Screen shot taken while zooming into the heart of the Linked Open Data Cloud (interactive version). I have positioned the cursor over ‘datos.bne.es’ for this demonstration. This brings up an information box, and lines which show links to other LOD sites: red links are ‘incoming’ and green links are ‘outgoing’.
The first case study Dave presented was an experiment conducted by his company Synaptica to enhance discovery of people in the news, and stories about them. A ready-made LOD resource they were able to use was DBpedia’s named graph of people. (Note: the Named Graphs data model is a variant on the RDF data model,: it allows RDF triples to talk about RDF graphs. This creates a level of metadata that assists searches within a graph database using the SPARQL query language).
Many search and retrieval solutions focus on indexing a collection of data and documents within an enterprise – ‘in a box’ if you like – and providing tools to rummage through that index and deliver documents that may meet the user’s needs. But what if we could also search outside the box, connecting the information inside the enterprise with sources of external knowledge?
The second goal of this Synaptica project was about what it could deliver for the user: they wanted search to answer questions, not just return a bunch of relevant electronic documents. Now, if you are setting out to answer a question, the search system has to be able to understand the question…
For the experiment, which preceded the 2016 US presidential elections, they used a reference database of about a million news articles, a subset of a much larger database made available to researchers by Signal Media (https://signalmedia.co). Associated Press loaned Synaptica their taxonomy collection, which covers more than 200,000 concepts covering names, geospatial entities, news topics etc. – a typical and rather good taxonomy scheme.
The Linked Data part was this: Synaptica linked entities in the Associated Press taxonomy out to DBpedia. If a person is famous, DBpedia will have hundreds of data points about that person. Synaptica could then build on that connection to external data.
SHOWING HOW IT WORKS. Dave went online to show a search system built with the news article database, the AP taxonomy, and a link out to the LOD cloud, specifically DBpedia’s ‘persons’ named graph.

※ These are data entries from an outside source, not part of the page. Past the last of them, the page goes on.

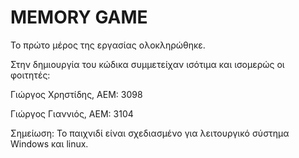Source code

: # MEMORY GAME #

Το πρώτο μέρος της εργασίας ολοκληρώθηκε.

Στην δημιουργία του κώδικα συμμετείχαν ισότιμα και ισομερώς οι φοιτητές:

Γιώργος Χρηστίδης, ΑΕΜ: 3098

Γιώργος Γιαννιός, ΑΕΜ: 3104

Σημείωση: Το παιχνιδί είναι σχεδιασμένο για λειτουργικό σύστημα Windows και linux. 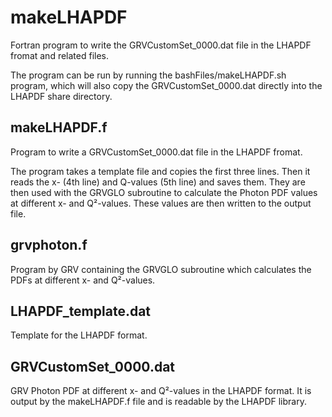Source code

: # makeLHAPDF
Fortran program to write the GRVCustomSet_0000.dat file in the LHAPDF fromat and related files.

The program can be run by running the bashFiles/makeLHAPDF.sh program, which will also copy the GRVCustomSet_0000.dat directly into the LHAPDF share directory.

## makeLHAPDF.f
Program to write a GRVCustomSet_0000.dat file in the LHAPDF fromat.

The program takes a template file and copies the first three lines. 
Then it reads the x- (4th line) and Q-values (5th line) and saves them. 
They are then used with the GRVGLO subroutine to calculate the Photon PDF values at different x- and Q²-values. 
These values are then written to the output file.

## grvphoton.f
Program by GRV containing the GRVGLO subroutine which calculates the PDFs at different x- and Q²-values.

## LHAPDF_template.dat
Template for the LHAPDF format.

## GRVCustomSet_0000.dat
GRV Photon PDF at different x- and Q²-values in the LHAPDF format.
It is output by the makeLHAPDF.f file and is readable by the LHAPDF library.

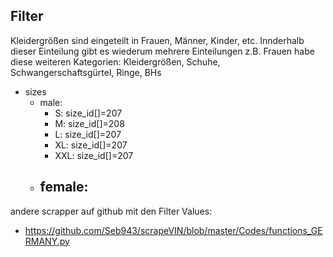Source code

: ## Filter

Kleidergrößen sind eingeteilt in Frauen, Männer, Kinder, etc.
Innderhalb dieser Einteilung gibt es wiederum mehrere Einteilungen z.B. Frauen habe diese weiteren Kategorien:
Kleidergrößen, Schuhe, Schwangerschaftsgürtel, Ringe, BHs

- sizes
    - male:
        - S: size_id[]=207
        - M: size_id[]=208
        - L: size_id[]=207
        - XL: size_id[]=207
        - XXL: size_id[]=207
    - female:
        - 

andere scrapper auf github mit den Filter Values:
- https://github.com/Seb943/scrapeVIN/blob/master/Codes/functions_GERMANY.py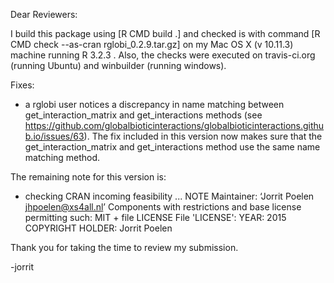Dear Reviewers:

I build this package using [R CMD build .] and checked is with command [R CMD check --as-cran rglobi_0.2.9.tar.gz] on my Mac OS X (v 10.11.3) machine running R 3.2.3 . Also, the checks were executed on travis-ci.org (running Ubuntu) and winbuilder (running windows). 

Fixes:
* a rglobi user notices a discrepancy in name matching between get_interaction_matrix and get_interactions methods (see https://github.com/globalbioticinteractions/globalbioticinteractions.github.io/issues/63). The fix included in this version now makes sure that the get_interaction_matrix and get_interactions method use the same name matching method. 

The remaining note for this version is:
* checking CRAN incoming feasibility ... NOTE
Maintainer: ‘Jorrit Poelen <jhpoelen@xs4all.nl>’
Components with restrictions and base license permitting such:
  MIT + file LICENSE
File 'LICENSE':
  YEAR: 2015
  COPYRIGHT HOLDER: Jorrit Poelen

Thank you for taking the time to review my submission.

-jorrit

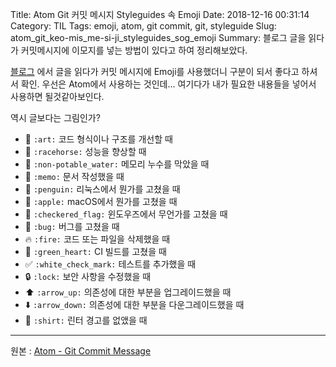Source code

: Title: Atom Git 커밋 메시지 Styleguides 속 Emoji
Date: 2018-12-16 00:31:14
Category: TIL
Tags: emoji, atom, git commit, git, styleguide
Slug: atom_git_keo-mis_me-si-ji_styleguides_sog_emoji
Summary: 블로그 글을 읽다가 커밋메시지에 이모지를 넣는 방법이 있다고 하여 정리해보았다.

[블로그](http://blog.weirdx.io/post/55244) 에서 글을 읽다가 커밋 메시지에 Emoji를 사용했더니 구분이 되서 좋다고 하셔서 확인.
우선은 Atom에서 사용하는 것인데... 여기다가 내가 필요한 내용들을 넣어서 사용하면 될것같아보인다.

역시 글보다는 그림인가?

- 🎨 `:art:` 코드 형식이나 구조를 개선할 때
- 🐎 `:racehorse:` 성능을 향상할 때
- 🚱 `:non-potable_water:` 메모리 누수를 막았을 때
- 📝 `:memo:` 문서 작성했을 때
- 🐧 `:penguin:` 리눅스에서 뭔가를 고쳤을 때
- 🍎 `:apple:` macOS에서 뭔가를 고쳤을 때
- 🏁 `:checkered_flag:` 윈도우즈에서 무언가를 고쳤을 때
- 🐛 `:bug:` 버그를 고쳤을 때
- 🔥 `:fire:` 코드 또는 파일을 삭제했을 때
- 💚 `:green_heart:` CI 빌드를 고쳤을 때
- ✅ `:white_check_mark:` 테스트를 추가했을 때
- 🔒 `:lock:` 보안 사항을 수정했을 때
- ⬆️ `:arrow_up:` 의존성에 대한 부분을 업그레이드했을 때
- ⬇️ `:arrow_down:` 의존성에 대한 부분을 다운그레이드했을 때
- 👕 `:shirt:` 린터 경고를 없앴을 때

---

원본 : [Atom - Git Commit Message](https://github.com/atom/atom/blob/master/CONTRIBUTING.md#git-commit-messages)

In the search box he typed ‘Obama meets Russian President’. The results displayed noted the possibility that Barack or Michelle might match ‘Obama’, but unhesitatingly identified the Russian President as ‘Vladimir Putin’ – not from a fact in the AP resource, but by checking with DBpedia.
As a second demo, he launched a query for ‘US tennis players’, then added some selection criteria (‘born in Michigan’). That is a set which includes news stories about Serena Williams, even though the news articles about Serena don’t mention Michigan or her birth-place. Again, the link was made from the LOD external resource. And Dave then narrowed the field by adding the criterion ‘after 1980’, and Serena stood alone.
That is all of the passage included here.